**What is needed:**
Skip the pictures, and retype the data below in full, exactly.

══ Data section

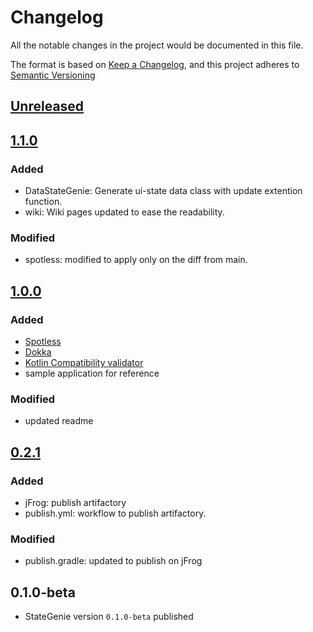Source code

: # Changelog
All the notable changes in the project would be documented in this file.

The format is based on [Keep a Changelog](https://keepachangelog.com/en/1.0.0),
and this project adheres to [Semantic Versioning](https://semver.org/spec/v2.0.0.html)

## [Unreleased](https://github.com/ArindomGhosh/stategenie/compare/v1.1.0...main)

## [1.1.0](https://github.com/ArindomGhosh/stategenie/compare/v1.0.0...v1.1.0)
### Added
- DataStateGenie: Generate ui-state data class with update extention function.
- wiki: Wiki pages updated to ease the readability.

### Modified
- spotless: modified to apply only on the diff from main.

## [1.0.0](https://github.com/ArindomGhosh/stategenie/compare/v0.2.1...v1.0.0)
### Added
- [Spotless](https://github.com/diffplug/spotless)
- [Dokka](https://kotlin.github.io/dokka/1.6.0/user_guide/introduction/)
- [Kotlin Compatibility validator](https://github.com/Kotlin/binary-compatibility-validator)
- sample application for reference

### Modified
- updated readme

## [0.2.1](https://github.com/ArindomGhosh/stategenie/compare/0.1.0-beta...v0.2.1)
### Added
- jFrog: publish artifactory
- publish.yml: workflow to publish artifactory.

### Modified
- publish.gradle: updated to publish on jFrog

## 0.1.0-beta
- StateGenie version `0.1.0-beta` published
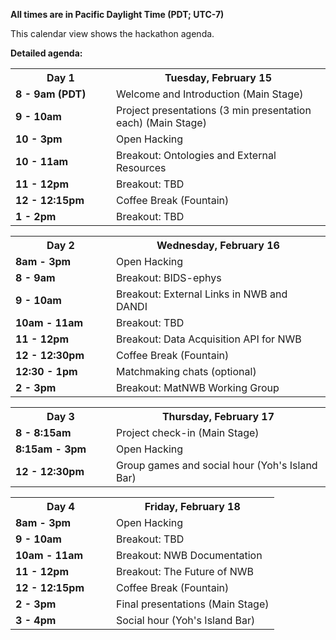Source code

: **All times are in Pacific Daylight Time (PDT; UTC-7)**

This calendar view shows the hackathon agenda.

**Detailed agenda:**

<table width="400">
  <tr>
    <th style="width:145px"><b>Day 1</b></th>
    <th><b>Tuesday, February 15</b></th>
  </tr>
  <tr>
    <td><b>8 - 9am (PDT)</b></td>
    <td>Welcome and Introduction (Main Stage)</td>
  </tr>
  <tr>
    <td><b>9 - 10am</b></td>
    <td>Project presentations (3 min presentation each) (Main Stage)
    </td>
  </tr>
  <tr>
    <td><b>10 - 3pm</b></td>
    <td>Open Hacking
    </td>
  </tr>
  <tr>
    <td><b>10 - 11am</b></td>
    <td>Breakout: Ontologies and External Resources
    </td>
  </tr>
  <tr>
    <td><b>11 - 12pm</b></td>
    <td>Breakout: TBD
    </td>
  </tr>
  <tr>
    <td><b>12 - 12:15pm</b></td>
    <td>Coffee Break (Fountain)
    </td>
  </tr>
  <tr>
    <td><b>1 - 2pm</b></td>
    <td>Breakout: TBD
    </td>
  </tr>
</table>

<table width="400">
  <tr>
    <th style="width:145px"><b>Day 2</b></th>
    <th><b>Wednesday, February 16</b></th>
  </tr>
  <tr>
    <td><b>8am - 3pm</b></td>
    <td>Open Hacking
    </td>
  </tr>
  <tr>
    <td><b>8 - 9am</b></td>
    <td>Breakout: BIDS-ephys
    </td>
  </tr>
  <tr>
    <td><b>9 - 10am</b></td>
    <td>Breakout: External Links in NWB and DANDI
    </td>
  </tr>
  <tr>
    <td><b>10am - 11am</b></td>
    <td>Breakout: TBD
    </td>
  </tr>
  <tr>
    <td><b>11 - 12pm</b></td>
    <td>Breakout: Data Acquisition API for NWB
    </td>
  </tr>
  <tr>
    <td><b>12 - 12:30pm</b></td>
    <td>Coffee Break (Fountain)
    </td>
  </tr>
  <tr>
    <td><b>12:30 - 1pm</b></td>
    <td>Matchmaking chats (optional)
    </td>
  </tr>
  <tr>
    <td><b>2 - 3pm</b></td>
    <td>Breakout: MatNWB Working Group
    </td>
  </tr>
</table>

<table width="400">
  <tr>
    <th style="width:145px"><b>Day 3</b></th>
    <th><b>Thursday, February 17</b></th>
  </tr>
  <tr>
    <td><b>8 - 8:15am</b></td>
    <td>Project check-in (Main Stage)
    </td>
  </tr>
  <tr>
    <td><b>8:15am - 3pm</b></td>
    <td>Open Hacking
    </td>
  </tr>
  <tr>
    <td><b>12 - 12:30pm</b></td>
    <td>Group games and social hour (Yoh's Island Bar)
    </td>
  </tr>
</table>


<table width="400">
  <tr>
    <th style="width:145px"><b>Day 4</b></th>
    <th><b>Friday, February 18</b></th>
  </tr>
  <tr>
    <td><b>8am - 3pm</b></td>
    <td>Open Hacking
    </td>
  </tr>
  <tr>
    <td><b>9 - 10am</b></td>
    <td>Breakout: TBD
    </td>
  </tr>
  <tr>
    <td><b>10am - 11am</b></td>
    <td>Breakout: NWB Documentation
    </td>
  </tr>
  <tr>
    <td><b>11 - 12pm</b></td>
    <td>Breakout: The Future of NWB
    </td>
  </tr>
  <tr>
    <td><b>12 - 12:15pm</b></td>
    <td>Coffee Break (Fountain)
    </td>
  </tr>
  <tr>
    <td><b>2 - 3pm</b></td>
    <td>Final presentations (Main Stage)
    </td>
  </tr>
  <tr>
    <td><b>3 - 4pm</b></td>
    <td>Social hour (Yoh's Island Bar)
    </td>
  </tr>
</table>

════

**Reply:**
Source code

: # Changelog
All the notable changes in the project would be documented in this file.

The format is based on [Keep a Changelog](https://keepachangelog.com/en/1.0.0),
and this project adheres to [Semantic Versioning](https://semver.org/spec/v2.0.0.html)

## [Unreleased](https://github.com/ArindomGhosh/stategenie/compare/v1.1.0...main)

## [1.1.0](https://github.com/ArindomGhosh/stategenie/compare/v1.0.0...v1.1.0)
### Added
- DataStateGenie: Generate ui-state data class with update extention function.
- wiki: Wiki pages updated to ease the readability.

### Modified
- spotless: modified to apply only on the diff from main.

## [1.0.0](https://github.com/ArindomGhosh/stategenie/compare/v0.2.1...v1.0.0)
### Added
- [Spotless](https://github.com/diffplug/spotless)
- [Dokka](https://kotlin.github.io/dokka/1.6.0/user_guide/introduction/)
- [Kotlin Compatibility validator](https://github.com/Kotlin/binary-compatibility-validator)
- sample application for reference

### Modified
- updated readme

## [0.2.1](https://github.com/ArindomGhosh/stategenie/compare/0.1.0-beta...v0.2.1)
### Added
- jFrog: publish artifactory
- publish.yml: workflow to publish artifactory.

### Modified
- publish.gradle: updated to publish on jFrog

## 0.1.0-beta
- StateGenie version `0.1.0-beta` published
Source code

: **All times are in Pacific Daylight Time (PDT; UTC-7)**

This calendar view shows the hackathon agenda.

**Detailed agenda:**

<table width="400">
  <tr>
    <th style="width:145px"><b>Day 1</b></th>
    <th><b>Tuesday, February 15</b></th>
  </tr>
  <tr>
    <td><b>8 - 9am (PDT)</b></td>
    <td>Welcome and Introduction (Main Stage)</td>
  </tr>
  <tr>
    <td><b>9 - 10am</b></td>
    <td>Project presentations (3 min presentation each) (Main Stage)
    </td>
  </tr>
  <tr>
    <td><b>10 - 3pm</b></td>
    <td>Open Hacking
    </td>
  </tr>
  <tr>
    <td><b>10 - 11am</b></td>
    <td>Breakout: Ontologies and External Resources
    </td>
  </tr>
  <tr>
    <td><b>11 - 12pm</b></td>
    <td>Breakout: TBD
    </td>
  </tr>
  <tr>
    <td><b>12 - 12:15pm</b></td>
    <td>Coffee Break (Fountain)
    </td>
  </tr>
  <tr>
    <td><b>1 - 2pm</b></td>
    <td>Breakout: TBD
    </td>
  </tr>
</table>

<table width="400">
  <tr>
    <th style="width:145px"><b>Day 2</b></th>
    <th><b>Wednesday, February 16</b></th>
  </tr>
  <tr>
    <td><b>8am - 3pm</b></td>
    <td>Open Hacking
    </td>
  </tr>
  <tr>
    <td><b>8 - 9am</b></td>
    <td>Breakout: BIDS-ephys
    </td>
  </tr>
  <tr>
    <td><b>9 - 10am</b></td>
    <td>Breakout: External Links in NWB and DANDI
    </td>
  </tr>
  <tr>
    <td><b>10am - 11am</b></td>
    <td>Breakout: TBD
    </td>
  </tr>
  <tr>
    <td><b>11 - 12pm</b></td>
    <td>Breakout: Data Acquisition API for NWB
    </td>
  </tr>
  <tr>
    <td><b>12 - 12:30pm</b></td>
    <td>Coffee Break (Fountain)
    </td>
  </tr>
  <tr>
    <td><b>12:30 - 1pm</b></td>
    <td>Matchmaking chats (optional)
    </td>
  </tr>
  <tr>
    <td><b>2 - 3pm</b></td>
    <td>Breakout: MatNWB Working Group
    </td>
  </tr>
</table>

<table width="400">
  <tr>
    <th style="width:145px"><b>Day 3</b></th>
    <th><b>Thursday, February 17</b></th>
  </tr>
  <tr>
    <td><b>8 - 8:15am</b></td>
    <td>Project check-in (Main Stage)
    </td>
  </tr>
  <tr>
    <td><b>8:15am - 3pm</b></td>
    <td>Open Hacking
    </td>
  </tr>
  <tr>
    <td><b>12 - 12:30pm</b></td>
    <td>Group games and social hour (Yoh's Island Bar)
    </td>
  </tr>
</table>


<table width="400">
  <tr>
    <th style="width:145px"><b>Day 4</b></th>
    <th><b>Friday, February 18</b></th>
  </tr>
  <tr>
    <td><b>8am - 3pm</b></td>
    <td>Open Hacking
    </td>
  </tr>
  <tr>
    <td><b>9 - 10am</b></td>
    <td>Breakout: TBD
    </td>
  </tr>
  <tr>
    <td><b>10am - 11am</b></td>
    <td>Breakout: NWB Documentation
    </td>
  </tr>
  <tr>
    <td><b>11 - 12pm</b></td>
    <td>Breakout: The Future of NWB
    </td>
  </tr>
  <tr>
    <td><b>12 - 12:15pm</b></td>
    <td>Coffee Break (Fountain)
    </td>
  </tr>
  <tr>
    <td><b>2 - 3pm</b></td>
    <td>Final presentations (Main Stage)
    </td>
  </tr>
  <tr>
    <td><b>3 - 4pm</b></td>
    <td>Social hour (Yoh's Island Bar)
    </td>
  </tr>
</table>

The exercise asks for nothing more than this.